Data to examine »
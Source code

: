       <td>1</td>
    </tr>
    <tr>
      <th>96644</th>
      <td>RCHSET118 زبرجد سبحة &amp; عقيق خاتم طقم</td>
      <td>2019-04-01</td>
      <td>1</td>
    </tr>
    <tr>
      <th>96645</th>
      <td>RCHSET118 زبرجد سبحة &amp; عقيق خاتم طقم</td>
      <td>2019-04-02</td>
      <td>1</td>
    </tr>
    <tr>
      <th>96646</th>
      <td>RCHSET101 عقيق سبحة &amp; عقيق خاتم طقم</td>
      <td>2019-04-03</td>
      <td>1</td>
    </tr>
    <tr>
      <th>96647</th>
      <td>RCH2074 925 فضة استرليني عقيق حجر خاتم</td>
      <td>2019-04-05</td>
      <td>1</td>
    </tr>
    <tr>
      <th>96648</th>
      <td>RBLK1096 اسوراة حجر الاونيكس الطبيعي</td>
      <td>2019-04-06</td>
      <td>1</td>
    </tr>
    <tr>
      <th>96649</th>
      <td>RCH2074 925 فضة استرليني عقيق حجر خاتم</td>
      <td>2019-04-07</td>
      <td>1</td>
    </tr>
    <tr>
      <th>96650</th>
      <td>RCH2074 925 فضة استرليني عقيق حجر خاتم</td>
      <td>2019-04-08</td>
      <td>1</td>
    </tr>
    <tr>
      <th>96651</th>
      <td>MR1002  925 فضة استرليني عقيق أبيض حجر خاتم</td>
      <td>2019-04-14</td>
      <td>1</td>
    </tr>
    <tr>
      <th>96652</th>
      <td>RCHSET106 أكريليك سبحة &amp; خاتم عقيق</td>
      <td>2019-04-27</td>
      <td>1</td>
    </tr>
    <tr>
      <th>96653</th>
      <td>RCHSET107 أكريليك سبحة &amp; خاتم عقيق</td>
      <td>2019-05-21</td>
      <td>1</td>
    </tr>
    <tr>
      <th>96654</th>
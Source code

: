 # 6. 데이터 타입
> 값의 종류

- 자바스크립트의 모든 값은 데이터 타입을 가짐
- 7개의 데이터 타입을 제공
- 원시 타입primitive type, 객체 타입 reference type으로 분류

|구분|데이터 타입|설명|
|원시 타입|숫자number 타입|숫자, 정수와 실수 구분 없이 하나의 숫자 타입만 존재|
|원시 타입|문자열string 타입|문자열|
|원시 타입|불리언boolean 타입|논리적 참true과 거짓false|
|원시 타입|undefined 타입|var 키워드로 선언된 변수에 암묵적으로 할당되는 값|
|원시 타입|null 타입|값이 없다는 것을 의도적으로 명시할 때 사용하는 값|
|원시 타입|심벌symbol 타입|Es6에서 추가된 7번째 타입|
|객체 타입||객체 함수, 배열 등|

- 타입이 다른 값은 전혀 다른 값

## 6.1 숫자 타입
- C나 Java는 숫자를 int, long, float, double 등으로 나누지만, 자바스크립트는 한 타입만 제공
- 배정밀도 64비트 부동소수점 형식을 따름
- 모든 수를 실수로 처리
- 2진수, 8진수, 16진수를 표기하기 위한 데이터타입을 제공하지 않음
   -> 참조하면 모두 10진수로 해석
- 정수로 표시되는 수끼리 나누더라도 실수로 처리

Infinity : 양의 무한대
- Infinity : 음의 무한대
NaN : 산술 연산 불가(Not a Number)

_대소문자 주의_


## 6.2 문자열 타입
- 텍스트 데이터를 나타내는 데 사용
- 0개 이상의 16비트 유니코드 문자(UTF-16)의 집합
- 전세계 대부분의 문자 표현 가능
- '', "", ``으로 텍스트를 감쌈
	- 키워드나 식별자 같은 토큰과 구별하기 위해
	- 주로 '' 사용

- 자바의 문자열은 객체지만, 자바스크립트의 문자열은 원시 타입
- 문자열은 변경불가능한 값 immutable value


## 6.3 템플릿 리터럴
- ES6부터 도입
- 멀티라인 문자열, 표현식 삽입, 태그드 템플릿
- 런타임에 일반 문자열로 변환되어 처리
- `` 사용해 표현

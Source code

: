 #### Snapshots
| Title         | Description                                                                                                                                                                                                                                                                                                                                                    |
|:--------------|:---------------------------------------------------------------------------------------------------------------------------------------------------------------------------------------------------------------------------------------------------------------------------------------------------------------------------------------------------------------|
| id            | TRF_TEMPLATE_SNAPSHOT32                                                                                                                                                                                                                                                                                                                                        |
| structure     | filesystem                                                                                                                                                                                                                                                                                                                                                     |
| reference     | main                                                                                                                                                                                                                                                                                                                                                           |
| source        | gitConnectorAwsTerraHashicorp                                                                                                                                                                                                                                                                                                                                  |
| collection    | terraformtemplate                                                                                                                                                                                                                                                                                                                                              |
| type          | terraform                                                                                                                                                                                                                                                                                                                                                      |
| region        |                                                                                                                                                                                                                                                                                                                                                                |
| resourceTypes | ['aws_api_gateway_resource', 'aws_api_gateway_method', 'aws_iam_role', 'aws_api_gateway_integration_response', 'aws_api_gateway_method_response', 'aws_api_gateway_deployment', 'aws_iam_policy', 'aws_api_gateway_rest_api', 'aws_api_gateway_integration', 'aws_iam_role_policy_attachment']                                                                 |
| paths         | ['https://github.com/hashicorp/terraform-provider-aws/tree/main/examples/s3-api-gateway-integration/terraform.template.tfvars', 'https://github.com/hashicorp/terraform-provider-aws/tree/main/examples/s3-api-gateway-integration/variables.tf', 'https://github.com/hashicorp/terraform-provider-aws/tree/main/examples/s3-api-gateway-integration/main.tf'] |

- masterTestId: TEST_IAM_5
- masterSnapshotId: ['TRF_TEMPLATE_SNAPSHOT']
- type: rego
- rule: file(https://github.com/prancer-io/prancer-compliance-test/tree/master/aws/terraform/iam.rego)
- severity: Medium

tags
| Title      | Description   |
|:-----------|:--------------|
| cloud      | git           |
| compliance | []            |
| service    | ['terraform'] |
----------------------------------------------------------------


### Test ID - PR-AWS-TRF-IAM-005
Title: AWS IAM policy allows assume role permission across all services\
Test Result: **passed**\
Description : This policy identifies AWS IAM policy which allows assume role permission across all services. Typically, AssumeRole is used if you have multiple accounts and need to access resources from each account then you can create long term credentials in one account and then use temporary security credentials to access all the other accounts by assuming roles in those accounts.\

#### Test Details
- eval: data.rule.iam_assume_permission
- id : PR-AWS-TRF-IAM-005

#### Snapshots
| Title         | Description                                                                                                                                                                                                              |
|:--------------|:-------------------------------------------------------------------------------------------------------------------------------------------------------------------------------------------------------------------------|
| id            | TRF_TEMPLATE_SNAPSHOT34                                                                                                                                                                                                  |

Exercise requirements » Output the whole of the material above, exactly.

Result of the exercise »
Source code

:       <td>1</td>
    </tr>
    <tr>
      <th>96644</th>
      <td>RCHSET118 زبرجد سبحة &amp; عقيق خاتم طقم</td>
      <td>2019-04-01</td>
      <td>1</td>
    </tr>
    <tr>
      <th>96645</th>
      <td>RCHSET118 زبرجد سبحة &amp; عقيق خاتم طقم</td>
      <td>2019-04-02</td>
      <td>1</td>
    </tr>
    <tr>
      <th>96646</th>
      <td>RCHSET101 عقيق سبحة &amp; عقيق خاتم طقم</td>
      <td>2019-04-03</td>
      <td>1</td>
    </tr>
    <tr>
      <th>96647</th>
      <td>RCH2074 925 فضة استرليني عقيق حجر خاتم</td>
      <td>2019-04-05</td>
      <td>1</td>
    </tr>
    <tr>
      <th>96648</th>
      <td>RBLK1096 اسوراة حجر الاونيكس الطبيعي</td>
      <td>2019-04-06</td>
      <td>1</td>
    </tr>
    <tr>
      <th>96649</th>
      <td>RCH2074 925 فضة استرليني عقيق حجر خاتم</td>
      <td>2019-04-07</td>
      <td>1</td>
    </tr>
    <tr>
      <th>96650</th>
      <td>RCH2074 925 فضة استرليني عقيق حجر خاتم</td>
      <td>2019-04-08</td>
      <td>1</td>
    </tr>
    <tr>
      <th>96651</th>
      <td>MR1002  925 فضة استرليني عقيق أبيض حجر خاتم</td>
      <td>2019-04-14</td>
      <td>1</td>
    </tr>
    <tr>
      <th>96652</th>
      <td>RCHSET106 أكريليك سبحة &amp; خاتم عقيق</td>
      <td>2019-04-27</td>
      <td>1</td>
    </tr>
    <tr>
      <th>96653</th>
      <td>RCHSET107 أكريليك سبحة &amp; خاتم عقيق</td>
      <td>2019-05-21</td>
      <td>1</td>
    </tr>
    <tr>
      <th>96654</th>
Source code

: # 6. 데이터 타입
> 값의 종류

- 자바스크립트의 모든 값은 데이터 타입을 가짐
- 7개의 데이터 타입을 제공
- 원시 타입primitive type, 객체 타입 reference type으로 분류

|구분|데이터 타입|설명|
|원시 타입|숫자number 타입|숫자, 정수와 실수 구분 없이 하나의 숫자 타입만 존재|
|원시 타입|문자열string 타입|문자열|
|원시 타입|불리언boolean 타입|논리적 참true과 거짓false|
|원시 타입|undefined 타입|var 키워드로 선언된 변수에 암묵적으로 할당되는 값|
|원시 타입|null 타입|값이 없다는 것을 의도적으로 명시할 때 사용하는 값|
|원시 타입|심벌symbol 타입|Es6에서 추가된 7번째 타입|
|객체 타입||객체 함수, 배열 등|

- 타입이 다른 값은 전혀 다른 값

## 6.1 숫자 타입
- C나 Java는 숫자를 int, long, float, double 등으로 나누지만, 자바스크립트는 한 타입만 제공
- 배정밀도 64비트 부동소수점 형식을 따름
- 모든 수를 실수로 처리
- 2진수, 8진수, 16진수를 표기하기 위한 데이터타입을 제공하지 않음
   -> 참조하면 모두 10진수로 해석
- 정수로 표시되는 수끼리 나누더라도 실수로 처리

Infinity : 양의 무한대
- Infinity : 음의 무한대
NaN : 산술 연산 불가(Not a Number)

_대소문자 주의_


## 6.2 문자열 타입
- 텍스트 데이터를 나타내는 데 사용
- 0개 이상의 16비트 유니코드 문자(UTF-16)의 집합
- 전세계 대부분의 문자 표현 가능
- '', "", ``으로 텍스트를 감쌈
	- 키워드나 식별자 같은 토큰과 구별하기 위해
	- 주로 '' 사용

- 자바의 문자열은 객체지만, 자바스크립트의 문자열은 원시 타입
- 문자열은 변경불가능한 값 immutable value


## 6.3 템플릿 리터럴
- ES6부터 도입
- 멀티라인 문자열, 표현식 삽입, 태그드 템플릿
- 런타임에 일반 문자열로 변환되어 처리
- `` 사용해 표현

Source code

: #### Snapshots
| Title         | Description                                                                                                                                                                                                                                                                                                                                                    |
|:--------------|:---------------------------------------------------------------------------------------------------------------------------------------------------------------------------------------------------------------------------------------------------------------------------------------------------------------------------------------------------------------|
| id            | TRF_TEMPLATE_SNAPSHOT32                                                                                                                                                                                                                                                                                                                                        |
| structure     | filesystem                                                                                                                                                                                                                                                                                                                                                     |
| reference     | main                                                                                                                                                                                                                                                                                                                                                           |
| source        | gitConnectorAwsTerraHashicorp                                                                                                                                                                                                                                                                                                                                  |
| collection    | terraformtemplate                                                                                                                                                                                                                                                                                                                                              |
| type          | terraform                                                                                                                                                                                                                                                                                                                                                      |
| region        |                                                                                                                                                                                                                                                                                                                                                                |
| resourceTypes | ['aws_api_gateway_resource', 'aws_api_gateway_method', 'aws_iam_role', 'aws_api_gateway_integration_response', 'aws_api_gateway_method_response', 'aws_api_gateway_deployment', 'aws_iam_policy', 'aws_api_gateway_rest_api', 'aws_api_gateway_integration', 'aws_iam_role_policy_attachment']                                                                 |
| paths         | ['https://github.com/hashicorp/terraform-provider-aws/tree/main/examples/s3-api-gateway-integration/terraform.template.tfvars', 'https://github.com/hashicorp/terraform-provider-aws/tree/main/examples/s3-api-gateway-integration/variables.tf', 'https://github.com/hashicorp/terraform-provider-aws/tree/main/examples/s3-api-gateway-integration/main.tf'] |

- masterTestId: TEST_IAM_5
- masterSnapshotId: ['TRF_TEMPLATE_SNAPSHOT']
- type: rego
- rule: file(https://github.com/prancer-io/prancer-compliance-test/tree/master/aws/terraform/iam.rego)
- severity: Medium

tags
| Title      | Description   |
|:-----------|:--------------|
| cloud      | git           |
| compliance | []            |
| service    | ['terraform'] |
----------------------------------------------------------------


### Test ID - PR-AWS-TRF-IAM-005
Title: AWS IAM policy allows assume role permission across all services\
Test Result: **passed**\
Description : This policy identifies AWS IAM policy which allows assume role permission across all services. Typically, AssumeRole is used if you have multiple accounts and need to access resources from each account then you can create long term credentials in one account and then use temporary security credentials to access all the other accounts by assuming roles in those accounts.\

#### Test Details
- eval: data.rule.iam_assume_permission
- id : PR-AWS-TRF-IAM-005

#### Snapshots
| Title         | Description                                                                                                                                                                                                              |
|:--------------|:-------------------------------------------------------------------------------------------------------------------------------------------------------------------------------------------------------------------------|
| id            | TRF_TEMPLATE_SNAPSHOT34                                                                                                                                                                                                  |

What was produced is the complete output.